I believe you are referring to the notches in the drawer back at the bottom corners to allow the blum motion glides to pass through. I usually use a dado blade.
Yep thanks. That would be four passes and two fence settings per drawer to get the 1 3/8” notch for the Blum slide.
Stack the backs and dado them before assembly to make quick work.

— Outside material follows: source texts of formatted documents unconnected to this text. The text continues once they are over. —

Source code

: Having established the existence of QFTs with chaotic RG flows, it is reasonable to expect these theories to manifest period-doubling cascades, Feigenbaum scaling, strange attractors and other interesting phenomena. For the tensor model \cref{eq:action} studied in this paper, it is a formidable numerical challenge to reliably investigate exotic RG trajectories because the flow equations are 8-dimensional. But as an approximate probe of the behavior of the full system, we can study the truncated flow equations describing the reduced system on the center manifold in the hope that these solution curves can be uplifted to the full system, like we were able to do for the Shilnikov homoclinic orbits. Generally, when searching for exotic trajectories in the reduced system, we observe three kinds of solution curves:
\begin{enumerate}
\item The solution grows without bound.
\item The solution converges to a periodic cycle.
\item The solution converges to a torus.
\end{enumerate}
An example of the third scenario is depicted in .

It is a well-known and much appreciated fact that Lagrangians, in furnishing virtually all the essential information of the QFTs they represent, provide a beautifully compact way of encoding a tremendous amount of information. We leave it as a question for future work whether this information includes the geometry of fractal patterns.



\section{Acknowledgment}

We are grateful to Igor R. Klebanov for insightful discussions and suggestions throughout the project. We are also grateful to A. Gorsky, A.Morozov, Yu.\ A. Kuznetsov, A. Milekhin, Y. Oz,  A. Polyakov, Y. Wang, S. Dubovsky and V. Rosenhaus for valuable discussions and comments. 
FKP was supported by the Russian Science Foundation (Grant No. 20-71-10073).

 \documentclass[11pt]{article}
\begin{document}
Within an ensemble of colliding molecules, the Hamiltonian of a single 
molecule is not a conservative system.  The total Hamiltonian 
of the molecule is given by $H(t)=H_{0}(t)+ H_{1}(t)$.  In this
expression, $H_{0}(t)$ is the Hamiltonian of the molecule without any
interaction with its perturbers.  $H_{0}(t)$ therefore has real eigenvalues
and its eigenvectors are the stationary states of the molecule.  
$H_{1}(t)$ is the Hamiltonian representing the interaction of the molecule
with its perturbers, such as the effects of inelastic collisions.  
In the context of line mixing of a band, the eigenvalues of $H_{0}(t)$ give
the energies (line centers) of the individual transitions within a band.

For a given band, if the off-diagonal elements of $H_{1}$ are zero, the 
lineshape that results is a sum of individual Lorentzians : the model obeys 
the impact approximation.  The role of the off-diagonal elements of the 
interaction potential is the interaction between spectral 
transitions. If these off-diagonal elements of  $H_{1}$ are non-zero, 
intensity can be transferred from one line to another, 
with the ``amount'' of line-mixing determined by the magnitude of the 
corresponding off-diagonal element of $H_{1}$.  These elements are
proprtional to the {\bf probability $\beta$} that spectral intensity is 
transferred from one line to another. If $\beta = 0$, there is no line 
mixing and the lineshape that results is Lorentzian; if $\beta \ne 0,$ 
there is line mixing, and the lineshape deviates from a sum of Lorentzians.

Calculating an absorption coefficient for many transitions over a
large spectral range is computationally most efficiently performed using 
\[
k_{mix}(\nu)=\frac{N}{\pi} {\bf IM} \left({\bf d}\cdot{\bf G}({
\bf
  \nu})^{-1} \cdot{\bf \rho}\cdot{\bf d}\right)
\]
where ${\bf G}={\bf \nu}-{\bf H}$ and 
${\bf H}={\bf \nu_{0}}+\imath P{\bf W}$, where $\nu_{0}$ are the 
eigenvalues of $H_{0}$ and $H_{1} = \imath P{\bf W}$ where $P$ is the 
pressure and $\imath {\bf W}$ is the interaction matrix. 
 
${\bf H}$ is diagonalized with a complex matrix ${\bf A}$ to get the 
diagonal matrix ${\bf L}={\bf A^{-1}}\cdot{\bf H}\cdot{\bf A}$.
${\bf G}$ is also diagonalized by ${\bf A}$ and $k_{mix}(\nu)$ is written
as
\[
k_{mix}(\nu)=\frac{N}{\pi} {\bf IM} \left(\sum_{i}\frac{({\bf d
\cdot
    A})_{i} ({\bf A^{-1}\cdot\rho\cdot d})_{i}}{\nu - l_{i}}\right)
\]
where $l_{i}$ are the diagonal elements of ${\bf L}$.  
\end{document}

Willemjm you dont, here is the EZ,bestest way, on the back pc rip them right at the top of the dado. This then allows you to assembler the drawer, then SLIDE THE BOTTOM INTO IT, CUT TO LENGTH, WHICH you can measure b4. that way you can solidly staple the bottom pc onto the back. If that is as clear as mud, either PM or call me 973 945 6686
Understand completely, I am not worthy of dovetails , therefore I don't run into that problem. Yes I tried, failed many times, gave up. I truly think it is because I do not use solid stock for drawers. Everything I do except for face frames, doors,fronts etc is pre finished ply. dovetails don't seem to take kindly to plywood.Wabbits and glue and staples
When I did that big notch, I used the protractor head that come with machine, screwed a pc of ply to it,and made a jig to use with a dado blade. I took the dimension to the left side of that notch, setup my fence for it, then made a block that would be positioned between the fence and the piece for the right side of the notch, then just nibbled out the middle. by having that ply, it was a way to solidly hold the part, you could make it tall enuf to clamp to.:gar-Bi
I cut mine on a shaper with a 1 1/2 straight cutter after drawers are put together. Raise the cutter up to miss the drawer side and set the fence to the depth to the drawer bottom. Then run all your drawers through on one side. Then you will have to take the cutter off And turn it over, reverse the shaper and do the other side of all your drawers. There is a good video of a guy doing drawers this way on YouTube. Just search for drawer notches on shaper. This is the fastest and cleanest way I have been able to do the notches.